Dann zog sie den Brief
aus der Tasche und las:
„An Camy Silberblick,
mittlerweile wirst Du aufgebrochen sein und meinen Bruder
Wulfgast
kennengelernt haben. Ich wünsche Dir eine gute Reise und
viel Glück. Hier habe ich Dir die Namen der Meisterschmiede aufgeschrieben:
1. Garbor ‚Steinbeißer’Eisenfaust, Schmiedemeister vom
Clan der
Hammerstahls. Er wird den Kopf des Zeremonienhammers
anfertigen.
2. Margwart Stahlblick, Schmiedemeister vom Clan der
Sicherschlags. Er
fertigt den Krähenschnabel an.
3. Thadeus Breithand, Schmiedemeister vom Clan der
Starkarme. Breithand fügt den Griff hinzu.

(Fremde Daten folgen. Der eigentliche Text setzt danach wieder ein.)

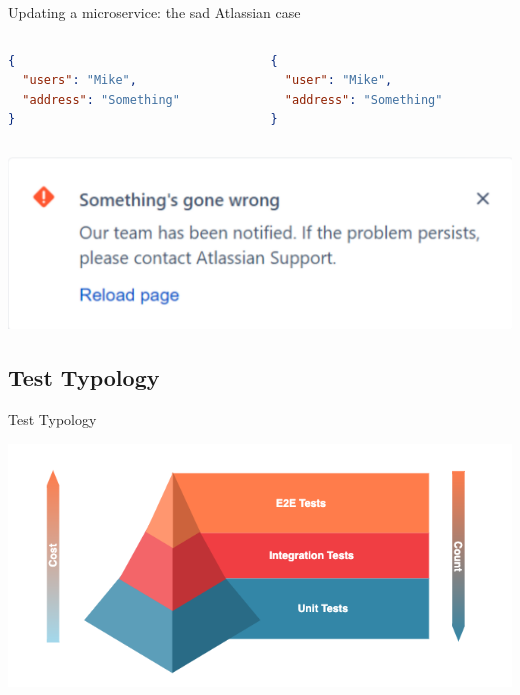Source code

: \begin{frame}[fragile]{Updating a microservice: the sad Atlassian case}

  \begin{columns}
    \begin{column}{0.5\textwidth}
      \begin{lstlisting}[language=json]
{
  "users": "Mike",
  "address": "Something"
}
      \end{lstlisting}
    \end{column}
    \begin{column}{0.5\textwidth}
        \begin{lstlisting}[language=json]
{
  "user": "Mike",
  "address": "Something"
}
        \end{lstlisting}
    \end{column}
  \end{columns}
\begin{center}
  \includegraphics[scale=.4]{./assets/atlassian}
\end{center}
\end{frame}

\subsection{Test Typology}

\begin{frame}{Test Typology}
  \begin{center}
    \includegraphics[scale=.6]{./assets/test_pyramid}
  \end{center}
\end{frame}

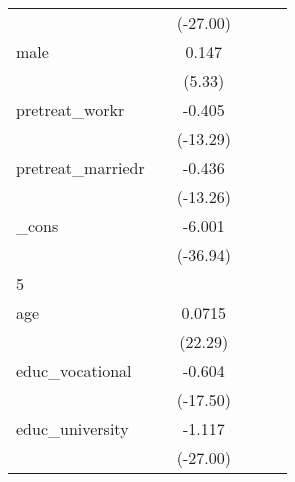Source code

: {\begin{tabular}{l*{5}{c}}
            &                     &    (-27.00)         &                     &                     &                     \\
[1em]
male        &                     &       0.147\sym{***}&                     &                     &                     \\
            &                     &      (5.33)         &                     &                     &                     \\
[1em]
pretreat\_workr&                     &      -0.405\sym{***}&                     &                     &                     \\
            &                     &    (-13.29)         &                     &                     &                     \\
[1em]
pretreat\_marriedr&                     &      -0.436\sym{***}&                     &                     &                     \\
            &                     &    (-13.26)         &                     &                     &                     \\
[1em]
\_cons      &                     &      -6.001\sym{***}&                     &                     &                     \\
            &                     &    (-36.94)         &                     &                     &                     \\
\hline
5           &                     &                     &                     &                     &                     \\
age         &                     &      0.0715\sym{***}&                     &                     &                     \\
            &                     &     (22.29)         &                     &                     &                     \\
[1em]
educ\_vocational&                     &      -0.604\sym{***}&                     &                     &                     \\
            &                     &    (-17.50)         &                     &                     &                     \\
[1em]
educ\_university&                     &      -1.117\sym{***}&                     &                     &                     \\
            &                     &    (-27.00)         &                     &                     &                     \\

\end{tabular}}
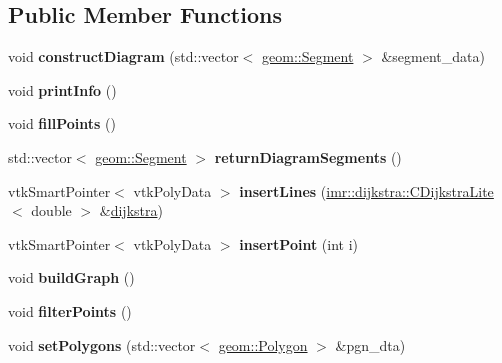 \subsection*{Public Member Functions}
\begin{DoxyCompactItemize}
\item 
void {\bfseries construct\+Diagram} (std\+::vector$<$ \hyperlink{classgeom_1_1Segment}{geom\+::\+Segment} $>$ \&segment\+\_\+data)\hypertarget{classvor_1_1Voro_a074fe9c38f514359398cfc81cd8cfabc}{}\label{classvor_1_1Voro_a074fe9c38f514359398cfc81cd8cfabc}

\item 
void {\bfseries print\+Info} ()\hypertarget{classvor_1_1Voro_acbbbb568eec5b851d88547c2f3841126}{}\label{classvor_1_1Voro_acbbbb568eec5b851d88547c2f3841126}

\item 
void {\bfseries fill\+Points} ()\hypertarget{classvor_1_1Voro_a8f17f536683ae1badcc545f88c4e928c}{}\label{classvor_1_1Voro_a8f17f536683ae1badcc545f88c4e928c}

\item 
std\+::vector$<$ \hyperlink{classgeom_1_1Segment}{geom\+::\+Segment} $>$ {\bfseries return\+Diagram\+Segments} ()\hypertarget{classvor_1_1Voro_ab25bda5c065b267275276f1c770cf5bc}{}\label{classvor_1_1Voro_ab25bda5c065b267275276f1c770cf5bc}

\item 
vtk\+Smart\+Pointer$<$ vtk\+Poly\+Data $>$ {\bfseries insert\+Lines} (\hyperlink{classimr_1_1dijkstra_1_1CDijkstraLite}{imr\+::dijkstra\+::\+C\+Dijkstra\+Lite}$<$ double $>$ \&\hyperlink{graph_8cpp_a7f0876063956a2c9f083434f30d8abd3}{dijkstra})\hypertarget{classvor_1_1Voro_ac6e047f672ae6a226955518106acc9ec}{}\label{classvor_1_1Voro_ac6e047f672ae6a226955518106acc9ec}

\item 
vtk\+Smart\+Pointer$<$ vtk\+Poly\+Data $>$ {\bfseries insert\+Point} (int i)\hypertarget{classvor_1_1Voro_a47ef14bb282788a5fdd25cf2156a41a0}{}\label{classvor_1_1Voro_a47ef14bb282788a5fdd25cf2156a41a0}

\item 
void {\bfseries build\+Graph} ()\hypertarget{classvor_1_1Voro_afdeee1563790b982d0eceeda57ea7621}{}\label{classvor_1_1Voro_afdeee1563790b982d0eceeda57ea7621}

\item 
void {\bfseries filter\+Points} ()\hypertarget{classvor_1_1Voro_ae18a8021c5715e5238a3b4a0f5c1739f}{}\label{classvor_1_1Voro_ae18a8021c5715e5238a3b4a0f5c1739f}

\item 
void {\bfseries set\+Polygons} (std\+::vector$<$ \hyperlink{classgeom_1_1Polygon}{geom\+::\+Polygon} $>$ \&pgn\+\_\+dta)\hypertarget{classvor_1_1Voro_a97b7ef5ee821e3d7876d73f61826001c}{}\label{classvor_1_1Voro_a97b7ef5ee821e3d7876d73f61826001c}

\end{DoxyCompactItemize}
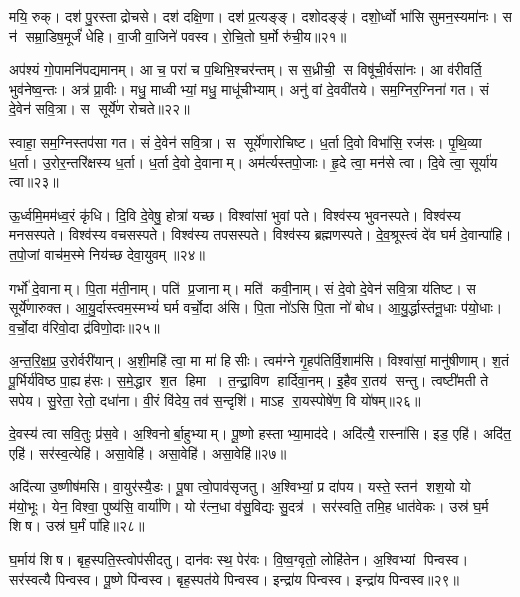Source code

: मयि॒ रुक्। दश॑ पु॒रस्ताद्रोचसे। दश॑ दक्षि॒णा। दश॑ प्र॒त्यङ्ङ्। दशोदङ्ङ्॑। दशो॒र्ध्वो भा॑सि सुमन॒स्यमा॑नः। स न॑ सम्रा॒डिष॒मूर्जं॑ धेहि। वा॒जी वा॒जिने॑ पवस्व। रो॒चि॒तो घ॒र्मो रु॑ची॒य॥२१॥
\anuvakamend[रो॒च॒य॒ धे॒हि॒ नव॑ च]

अप॑श्यं गो॒पामनि॑पद्यमानम्। आ च॒ परा॑ च प॒थिभि॒श्चर॑न्तम्। स स॒ध्रीची॒ स विषू॑ची॒र्वसा॑नः। आ व॑रीवर्ति॒ भुव॑नेष्व॒न्तः। अत्र॑ प्रा॒वीः। मधु॒ माध्वीभ्यां॒ मधु॒ माधू॑चीभ्याम्। अनु॑ वां दे॒ववी॑तये। सम॒ग्निर॒ग्निना॑ गत। सं दे॒वेन॑ सवि॒त्रा। स सूर्ये॑ण रोचते॥२२॥

स्वाहा॒ सम॒ग्निस्तप॑सा गत। सं दे॒वेन॑ सवि॒त्रा। स सूर्ये॑णारोचिष्ट। ध॒र्ता दि॒वो विभा॑सि॒ रज॑सः। पृ॒थि॒व्या ध॒र्ता। उ॒रोर॒न्तरि॑क्षस्य ध॒र्ता। ध॒र्ता दे॒वो दे॒वानाम्। अम॑र्त्यस्तपो॒जाः। हृ॒दे त्वा॒ मन॑से त्वा। दि॒वे त्वा॒ सूर्या॑य त्वा॥२३॥

ऊ॒र्ध्वमि॒मम॑ध्व॒रं कृ॑धि। दि॒वि दे॒वेषु॒ होत्रा॑ यच्छ। विश्वा॑सां भुवां पते। विश्व॑स्य भुवनस्पते। विश्व॑स्य मनसस्पते। विश्व॑स्य वचसस्पते। विश्व॑स्य तपसस्पते। विश्व॑स्य ब्रह्मणस्पते। दे॒व॒श्रूस्त्वं दे॑व घर्म दे॒वान्पा॑हि। त॒पो॒जां वाच॑म॒स्मे निय॑च्छ देवा॒युवम्॥२४॥

गर्भो॑ दे॒वानाम्। पि॒ता म॑ती॒नाम्। पति॑ प्र॒जानाम्। मति॑ कवी॒नाम्। सं दे॒वो दे॒वेन॑ सवि॒त्रा य॑तिष्ट। स सूर्ये॑णारुक्त। आ॒यु॒र्दास्त्वम॒स्मभ्यं॑ घर्म वर्चो॒दा अ॑सि। पि॒ता नो॑ऽसि पि॒ता नो॑ बोध। आ॒यु॒र्द्धास्त॑नू॒धाः प॑यो॒धाः। व॒र्चो॒दा व॑रिवो॒दा द्र॑विणो॒दाः॥२५॥

अ॒न्त॒रि॒क्ष॒प्र॒ उ॒रोर्वरी॑यान्। अ॒शी॒महि॑ त्वा॒ मा मा॑ हिसीः। त्वम॑ग्ने गृ॒हप॑तिर्वि॒शाम॑सि। विश्वा॑सां॒ मानु॑षीणाम्। श॒तं पू॒र्भिर्य॑विष्ठ पा॒ह्यह॑सः। स॒मे॒द्धार श॒त हिमा। त॒न्द्रा॒विण हार्दिवा॒नम्। इ॒हैव रा॒तय॑ सन्तु। त्वष्टी॑मती ते सपेय। सु॒रेता॒ रेतो॒ दधा॑ना। वी॒रं  वि॑देय॒ तव॑ स॒न्दृशि॑। माऽह रा॒यस्पोषे॑ण॒ वि यो॑षम्॥२६॥
\anuvakamend[रो॒च॒ते॒ सूर्या॑य त्वा देवा॒युवं॑ द्रविणो॒दा दधा॑ना॒ द्वे च॑]


दे॒वस्य॑ त्वा सवि॒तुः प्र॑स॒वे। अ॒श्विनोर्बा॒हुभ्याम्। पू॒ष्णो हस्ताभ्या॒माद॑दे। अदि॑त्यै॒ रास्ना॑सि। इड॒ एहि॑। अदि॑त॒ एहि॑। सर॑स्व॒त्येहि॑। असा॒वेहि॑। असा॒वेहि॑। असा॒वेहि॑॥२७॥

अदि॑त्या उ॒ष्णीष॑मसि। वा॒युर॑स्यै॒डः। पू॒षा त्वो॒पाव॑सृजतु। अ॒श्विभ्यां॒ प्र दा॑पय। यस्ते॒ स्तन॑ शश॒यो यो म॑यो॒भूः। येन॒ विश्वा॒ पुष्य॑सि॒ वार्या॑णि। यो र॑त्न॒धा व॑सु॒विद्यः सु॒दत्र॑। सर॑स्वति॒ तमि॒ह धात॑वेकः। उस्र॑ घ॒र्म शिष। उस्र॑ घ॒र्मं पा॑हि॥२८॥

घ॒र्माय॑ शिष। बृह॒स्पति॒स्त्वोप॑सीदतु। दान॑वः स्थ॒ पेर॑वः। वि॒ष्व॒ग्वृतो॒ लोहि॑तेन। अ॒श्विभ्यां पिन्वस्व। सर॑स्वत्यै पिन्वस्व। पू॒ष्णे पि॑न्वस्व। बृह॒स्पत॑ये पिन्वस्व। इन्द्रा॑य पिन्वस्व। इन्द्रा॑य पिन्वस्व॥२९॥

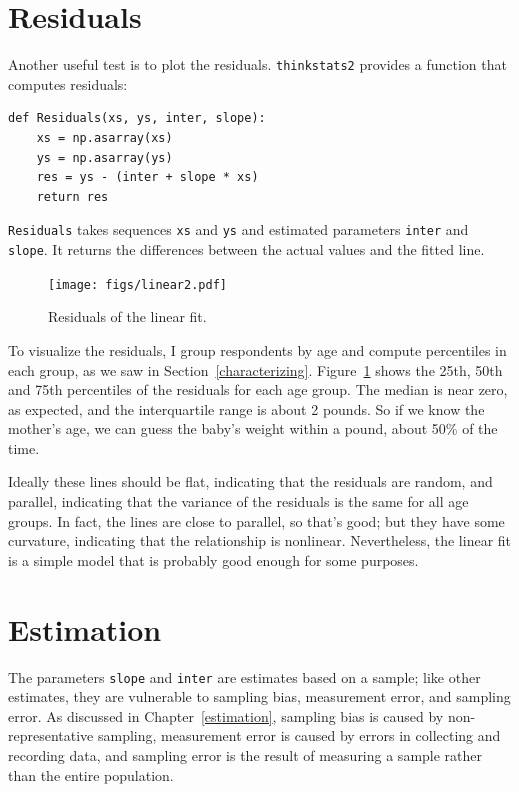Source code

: \documentclass[12pt]{book}
\theoremstyle{exercise}
\begin{document}
\section{Residuals}%
\label{residuals}

Another useful test is to plot the residuals.
{\tt thinkstats2} provides a function that computes residuals:%

\begin{verbatim}
def Residuals(xs, ys, inter, slope):
    xs = np.asarray(xs)
    ys = np.asarray(ys)
    res = ys - (inter + slope * xs)
    return res
\end{verbatim}

{\tt Residuals} takes sequences {\tt xs} and {\tt ys} and
estimated parameters {\tt inter} and {\tt slope}.  It returns
the differences between the actual values and the fitted line.

\begin{figure}
\centerline{\texttt{[image: figs/linear2.pdf]}}
\caption{Residuals of the linear fit.}%
\label{linear2}
\end{figure}

To visualize the residuals, I group respondents by age and compute
percentiles in each group, as we saw in Section~\ref{characterizing}.
Figure~\ref{linear2} shows the 25th, 50th and 75th percentiles of
the residuals for each age group.  The median is near zero, as
expected, and the interquartile range is about 2 pounds.  So if we
know the mother's age, we can guess the baby's weight within a pound,
about 50\% of the time.%

Ideally these lines should be flat, indicating that the residuals are
random, and parallel, indicating that the variance of the residuals is
the same for all age groups.  In fact, the lines are close to
parallel, so that's good; but they have some curvature, indicating
that the relationship is nonlinear.  Nevertheless, the linear fit
is a simple model that is probably good enough for some purposes.%
%


\section{Estimation}%
\label{regest}

The parameters {\tt slope} and {\tt inter} are estimates based on a
sample; like other estimates, they are vulnerable to sampling bias,
measurement error, and sampling error.  As discussed in
Chapter~\ref{estimation}, sampling bias is caused by non-representative
sampling, measurement error is caused by errors in collecting
and recording data, and sampling error is the result of measuring a
sample rather than the entire population.%
%
%
%
%
\end{document}
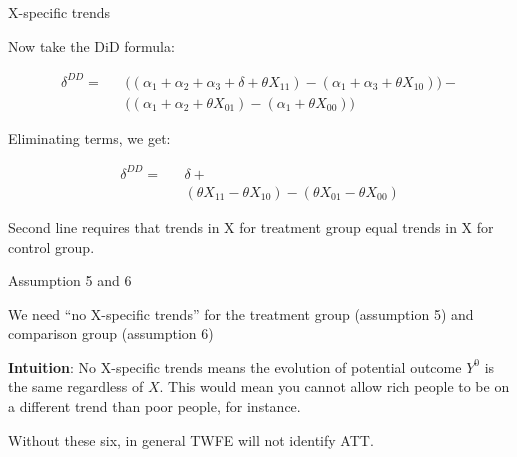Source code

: \documentclass{beamer}
\begin{document}
\begin{frame}{X-specific trends}

Now take the DiD formula:

\begin{eqnarray*}
\delta^{DD} = &&\bigg ( (\alpha_1 + \alpha_2 + \alpha_3 + \delta + \theta X_{11} ) - (\alpha_1 + \alpha_3 + \theta X_{10} ) \bigg )- \\
&& \bigg ( (\alpha_1 + \alpha_2 + \theta X_{01}) - (\alpha_1 + \theta X_{00}) \bigg )
\end{eqnarray*}

\bigskip

Eliminating terms, we get:

\begin{eqnarray*}
\delta^{DD} = &&\delta + \\
&& (\theta X_{11} - \theta X_{10} ) - (\theta X_{01} - \theta X_{00} )
\end{eqnarray*}

\bigskip

Second line requires that trends in X for treatment group equal trends in X for control group.

\end{frame}


\begin{frame}{Assumption 5 and 6}

We need ``no X-specific trends'' for the treatment group (assumption 5) and comparison group (assumption 6)

\bigskip

\textbf{Intuition}: No X-specific trends means the evolution of potential outcome $Y^0$ is the same regardless of $X$. This would mean you cannot allow rich people to be on a different trend than poor people, for instance.

\bigskip

Without these six, in general TWFE will not identify ATT. 

\end{frame}
\end{document}

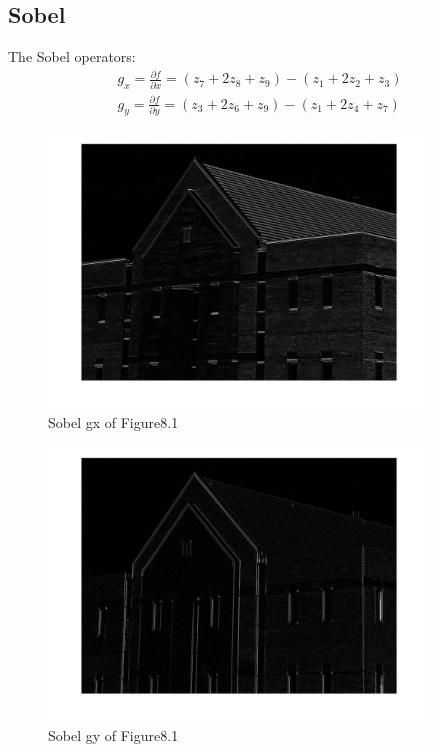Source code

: \documentclass[11pt,oneside]{book}
\begin{document}
\subsection{Sobel}
The Sobel operators:
\begin{align}
g_x = \frac{\partial f}{\partial x} = (z_7+2z_8+z_9)-(z_1+2z_2+z_3)\\
g_y = \frac{\partial f}{\partial y} = (z_3+2z_6+z_9)-(z_1+2z_4+z_7)
\end{align}
\newpage
\begin{figure}[!htb]
   \centering  
   \includegraphics[width=0.9\textwidth]{images/9/sobel_x.jpg}
   \caption{Sobel gx of Figure8.1}
\end{figure}
\begin{figure}[!htb]
   \centering  
   \includegraphics[width=0.9\textwidth]{images/9/sobel_y.jpg}
   \caption{Sobel gy of Figure8.1}
\end{figure}
\newpage
\end{document}
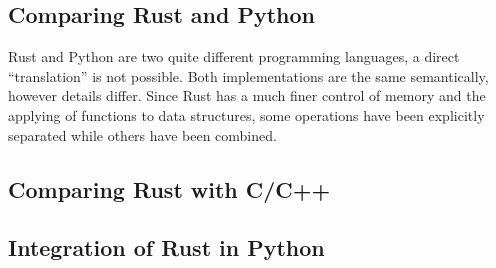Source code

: \subsection{Comparing Rust and Python}\label{sec:rustvspython}

Rust and Python are two quite different programming languages, a direct
``translation'' is not possible. Both implementations are the same semantically,
however details differ. Since Rust has a much finer control of memory and the
applying of functions to data structures, some operations have been explicitly
separated while others have been combined.

\subsection{Comparing Rust with C/C++}\label{sec:rustvscc++}







\subsection{Integration of Rust in Python}\label{sec:integration}








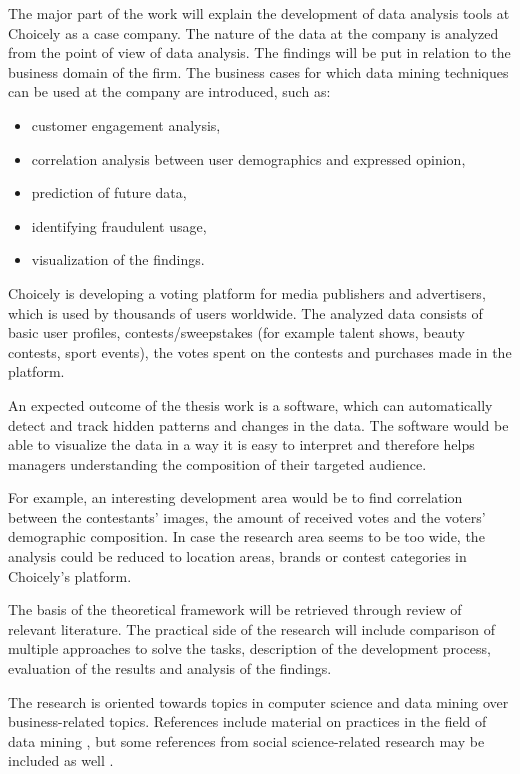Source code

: \documentclass[english]{tktltiki}
\begin{document}
	The major part of the work will explain the development of data analysis tools at Choicely as a case company. The nature of the data at the company is analyzed from the point of view of data analysis. The findings will be put in relation to the business domain of the firm. The business cases for which data mining techniques can be used at the company are introduced, such as:  
	
	\begin{itemize}
		\item customer engagement analysis,
		\item correlation analysis between user demographics and expressed opinion, 
		\item prediction of future data,
		\item identifying fraudulent usage, 
		\item visualization of the findings.
	\end{itemize}
	
	Choicely is developing a voting platform for media publishers and advertisers, which is used by thousands of users worldwide. The analyzed data consists of basic user profiles, contests/sweepstakes (for example talent shows, beauty contests, sport events), the votes spent on the contests and purchases made in the platform. 
		
	An expected outcome of the thesis work is a software, which can automatically detect and track hidden patterns and changes in the data. The software would be able to visualize the data in a way it is easy to interpret and therefore helps managers understanding the composition of their targeted audience. 
		
	For example, an interesting development area would be to find correlation between the contestants' images, the amount of received votes and the voters' demographic composition. In case the research area seems to be too wide, the analysis could be reduced to location areas, brands or contest categories in Choicely's platform. 
	
    The basis of the theoretical framework will be retrieved through review of relevant literature. The practical side of the research will include comparison of multiple approaches to solve the tasks, description of the development process, evaluation of the results and analysis of the findings. 
        
    The research is oriented towards topics in computer science and data mining over business-related topics. References include material on practices in the field of data mining \cite{witten2016data, introtodatamining, inmon2007tapping, zarsky2002mine, bose2001business, data_mining_and_knowledge_discovery, monetisingusergeneratedcontent, datamininginbusinessprocesses, data_mining_in_educational_science}, but some references from social science-related research may be included as well \cite{kahneman1982psychology, pang2008opinion}.
    
\end{document}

4. Sigrun Schimmerbart, Goldschmiedemeisterin vom Clan
der
Schimmerbarts. Sigrun verziert den Hammer mit Goldrunen
und Gravur.
Wulfgast kennt den Weg, er ist viel in unseren Gebirgen
unterwegs gewesen, er wird Dir ein guter Reiseführer sein.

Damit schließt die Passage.